Children in Crisis
- Formation: 1993
- Founder: Sarah, Duchess of York
- Dissolved: 2018
- Type: Charity
- Purpose: improving the lives of children and women from underprivileged backgrounds
- Location(s): Children in Crisis 33 Creechurch Lane London, England EC3A 5EB;
- Region served: Afghanistan, Burundi, Democratic Republic of the Congo, Liberia and Sierra Leone
- Key people: Trustees: see below
- Website: childrenincrisis.org

= Children in Crisis =

British non-profit organisation

Children in Crisis was a non-profit organization aimed at improving the lives of children and women from underprivileged backgrounds in third-world countries. It was headquartered in London, England. On the 25th anniversary of Children in Crisis's foundation in 2018, it was merged with Street Child, an organisation run by Tom Dannatt in Bangladesh, Afghanistan and Sierra Leone.

==Patronage==
The organization was founded by Sarah, Duchess of York, who served as president. Her elder daughter, Princess Beatrice of York, served as Ambassador of Children in Crisis starting in 2007. Alongside Beatrice, her younger daughter, Princess Eugenie of York, attended the fundraising annual dinner in March 2011.

The vice-presidents were: Paul Szkiler, Grahame Harding, Olivier de Givenchy and Mark Olbrich.

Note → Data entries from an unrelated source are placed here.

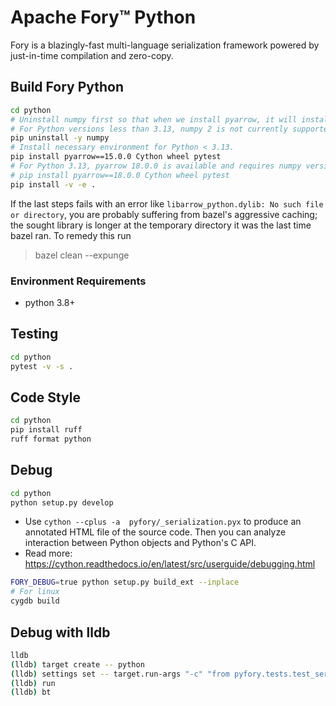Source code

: # Apache Fory™ Python

Fory is a blazingly-fast multi-language serialization framework powered by just-in-time compilation and zero-copy.

## Build Fory Python

```bash
cd python
# Uninstall numpy first so that when we install pyarrow, it will install the correct numpy version automatically.
# For Python versions less than 3.13, numpy 2 is not currently supported.
pip uninstall -y numpy
# Install necessary environment for Python < 3.13.
pip install pyarrow==15.0.0 Cython wheel pytest
# For Python 3.13, pyarrow 18.0.0 is available and requires numpy version greater than 2.
# pip install pyarrow==18.0.0 Cython wheel pytest
pip install -v -e .
```

If the last steps fails with an error like `libarrow_python.dylib: No such file or directory`,
you are probably suffering from bazel's aggressive caching; the sought library is longer at the
temporary directory it was the last time bazel ran. To remedy this run

> bazel clean --expunge

### Environment Requirements

- python 3.8+

## Testing

```bash
cd python
pytest -v -s .
```

## Code Style

```bash
cd python
pip install ruff
ruff format python
```

## Debug

```bash
cd python
python setup.py develop
```

- Use `cython --cplus -a  pyfory/_serialization.pyx` to produce an annotated HTML file of the source code. Then you can
  analyze interaction between Python objects and Python's C API.
- Read more: <https://cython.readthedocs.io/en/latest/src/userguide/debugging.html>

```bash
FORY_DEBUG=true python setup.py build_ext --inplace
# For linux
cygdb build
```

## Debug with lldb

```bash
lldb
(lldb) target create -- python
(lldb) settings set -- target.run-args "-c" "from pyfory.tests.test_serializer import test_enum; test_enum()"
(lldb) run
(lldb) bt
```
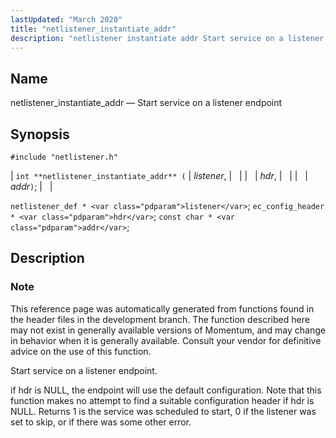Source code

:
 ```yaml
---
lastUpdated: "March 2020"
title: "netlistener_instantiate_addr"
description: "netlistener instantiate addr Start service on a listener endpoint int netlistener instantiate addr listener hdr addr netlistener def listener ec config header hdr const char addr This reference page was automatically generated from functions found in the header files in the development branch The function described here may not exist..."
---
```


<a name="apis.netlistener_instantiate_addr"></a> 
## Name

netlistener_instantiate_addr — Start service on a listener endpoint

## Synopsis

`#include "netlistener.h"`

| `int **netlistener_instantiate_addr** (` | <var class="pdparam">listener</var>, |   |
|   | <var class="pdparam">hdr</var>, |   |
|   | <var class="pdparam">addr</var>`)`; |   |

`netlistener_def * <var class="pdparam">listener</var>`;
`ec_config_header * <var class="pdparam">hdr</var>`;
`const char * <var class="pdparam">addr</var>`;<a name="idp58131536"></a> 
## Description

### Note

This reference page was automatically generated from functions found in the header files in the development branch. The function described here may not exist in generally available versions of Momentum, and may change in behavior when it is generally available. Consult your vendor for definitive advice on the use of this function.

Start service on a listener endpoint.

if hdr is NULL, the endpoint will use the default configuration. Note that this function makes no attempt to find a suitable configuration header if hdr is NULL. Returns 1 is the service was scheduled to start, 0 if the listener was set to skip, or if there was some other error.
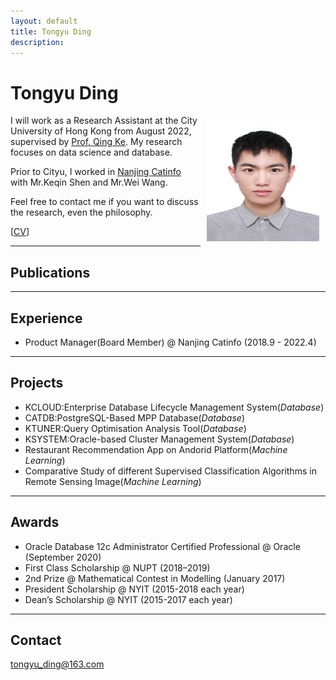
 ```yaml
---
layout: default
title: Tongyu Ding
description: 
---
```


# Tongyu Ding
<img src="/static/dty.jpg" alt="TY" style="width: 180px; height: 192px; float: right; margin: 10px"/>

I will work as a Research Assistant at the City University of Hong Kong from August 2022, supervised by [Prof. Qing Ke](https://qke.github.io/). My research focuses on data science and database.

Prior to Cityu, I worked in [Nanjing Catinfo](https://www.catinfo.cn/) with Mr.Keqin Shen and Mr.Wei Wang.

Feel free to contact me if you want to discuss the research, even the philosophy.


[[CV](/ding_cv.pdf)]

---

## Publications


---

## Experience

- Product Manager(Board Member) @ Nanjing Catinfo (2018.9 - 2022.4)

---

## Projects

- KCLOUD:Enterprise Database Lifecycle Management System(_Database_)
- CATDB:PostgreSQL-Based MPP Database(_Database_)
- KTUNER:Query Optimisation Analysis Tool(_Database_)
- KSYSTEM:Oracle-based Cluster Management System(_Database_)
- Restaurant Recommendation App on Andorid Platform(_Machine Learning_)
- Comparative Study of different Supervised Classification Algorithms in Remote Sensing Image(_Machine Learning_)

---

## Awards

- Oracle Database 12c Administrator Certified Professional @ Oracle (September 2020)
- First Class Scholarship @ NUPT (2018–2019)
- 2nd Prize @ Mathematical Contest in Modelling (January 2017)
- President Scholarship @ NYIT (2015-2018 each year)
- Dean’s Scholarship @ NYIT (2015-2017 each year)

---

## Contact

tongyu_ding@163.com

The Board of Trustees comprised:
- Alasdair Haynes (chair).
- Alexandra Buxton.
- Ron Friend.
- Deborah Helsby.
- Frances Prenn.
- Julia Streets.
- Anthony Wallersteiner.
- James Henderson.

==Overview==
In 2005, it worked with other partners in Afghanistan to provide education for children who had been unable to attend school. It also helped HIV/AIDS education in Sierra Leone and with schools in East Timor.